The initiatives of the Chemistry of Life Processes Institute require the most advanced physical environment including revolutionary technologies and leading scientists. The Institute, operating from The Richard and Barbara Silverman Hall for Molecular Therapeutics and Diagnostics, enables researchers to expand their studies and explore many unprecedented areas of science and medicine.
The construction of Silverman Hall was a significant departure for the University as it is the first building ever built for an institute, rather than for a school or department. The Director and key Institute faculty took a lead role in designing and allocating space within the 147,000 gross square foot building, thereby ensuring the alignment of this research space with the mission of the Institute.
Silverman Hall is designed to enhance interactions and collaborations among colleagues. The building houses 16 research groups and about 245 faculty, staff and research assistants in chemistry, biology and engineering. There are a variety of meeting rooms and gathering places, including two two-story interaction spaces, to encourage both spontaneous and planned interactions among research groups and across disciplines. Each of the five floors has state-of-the-art research laboratories. The ground floor features the Center for Advanced Molecular Imagery (CAMI) that researchers from both campuses use to image molecules, chemical reactions and magnetic resonance contrast agents. The building also houses the Proteomics Center of Excellence, the Center for Molecular Innovation and Drug Discovery, NIFTI and computational bioinformatics. Silverman Hall is connected to Pancoe-ENH and Ryan Hall via pedestrian bridges, extending the reach of the above-ground walkways that link Northwestern's science facilities.

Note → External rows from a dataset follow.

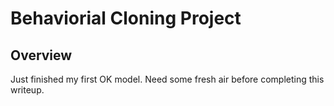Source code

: # Behaviorial Cloning Project

Overview
---
Just finished my first OK model. Need some fresh air before completing this writeup.
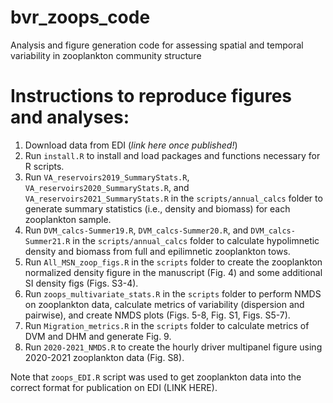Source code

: # bvr_zoops_code

Analysis and figure generation code for assessing spatial and temporal variability in zooplankton community structure

# Instructions to reproduce figures and analyses:

1.  Download data from EDI (*link here once published!*)
2.  Run `install.R` to install and load packages and functions necessary for R scripts.
3.  Run `VA_reservoirs2019_SummaryStats.R`, `VA_reservoirs2020_SummaryStats.R`, and `VA_reservoirs2021_SummaryStats.R` in the `scripts/annual_calcs` folder to generate summary statistics (i.e., density and biomass) for each zooplankton sample.
4.  Run `DVM_calcs-Summer19.R`, `DVM_calcs-Summer20.R`, and `DVM_calcs-Summer21.R` in the `scripts/annual_calcs` folder to calculate hypolimnetic density and biomass from full and epilimnetic zooplankton tows.
5.  Run `All_MSN_zoop_figs.R` in the `scripts` folder to create the zooplankton normalized density figure in the manuscript (Fig. 4) and some additional SI density figs (Figs. S3-4).
6.  Run `zoops_multivariate_stats.R` in the `scripts` folder to perform NMDS on zooplankton data, calculate metrics of variability (dispersion and pairwise), and create NMDS plots (Figs. 5-8, Fig. S1, Figs. S5-7).
7.  Run `Migration_metrics.R` in the `scripts` folder to calculate metrics of DVM and DHM and generate Fig. 9.
8.  Run `2020-2021_NMDS.R` to create the hourly driver multipanel figure using 2020-2021 zooplankton data (Fig. S8).

Note that `zoops_EDI.R` script was used to get zooplankton data into the correct format for publication on EDI (LINK HERE).
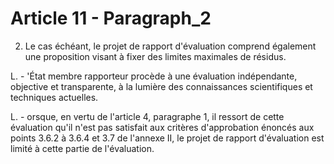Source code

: # Article 11 - Paragraph_2

2. Le cas échéant, le projet de rapport d'évaluation comprend également une proposition visant à fixer des limites maximales de résidus.

L. - 'État membre rapporteur procède à une évaluation indépendante, objective et transparente, à la lumière des connaissances scientifiques et techniques actuelles.

L. - orsque, en vertu de l'article 4, paragraphe 1, il ressort de cette évaluation qu'il n'est pas satisfait aux critères d'approbation énoncés aux points 3.6.2 à 3.6.4 et 3.7 de l'annexe II, le projet de rapport d'évaluation est limité à cette partie de l'évaluation.
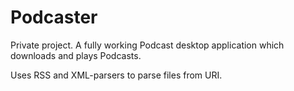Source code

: # Podcaster
Private project. A fully working Podcast desktop application which downloads and plays Podcasts.

Uses RSS and XML-parsers to parse files from URI.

In accordance with Northwestern's policy of using environmentally sustainable design for its new buildings, Silverman Hall has been designed as a green building. A large underground cistern, chilled beams, a reflective roof, an automatic lighting system and the use of recycled and regional materials all contributed to the building receiving gold-level certification from the U.S. Green Building Council’s LEED (Leadership in Energy and Environmental Design) Green Building Rating System®.
The construction of this $100 million building was funded in part through the generosity of Richard Silverman who has donated a portion of the royalties obtained from sales of the blockbuster drug for Lyrica, which he developed as an innovative therapy for neuropathic diseases.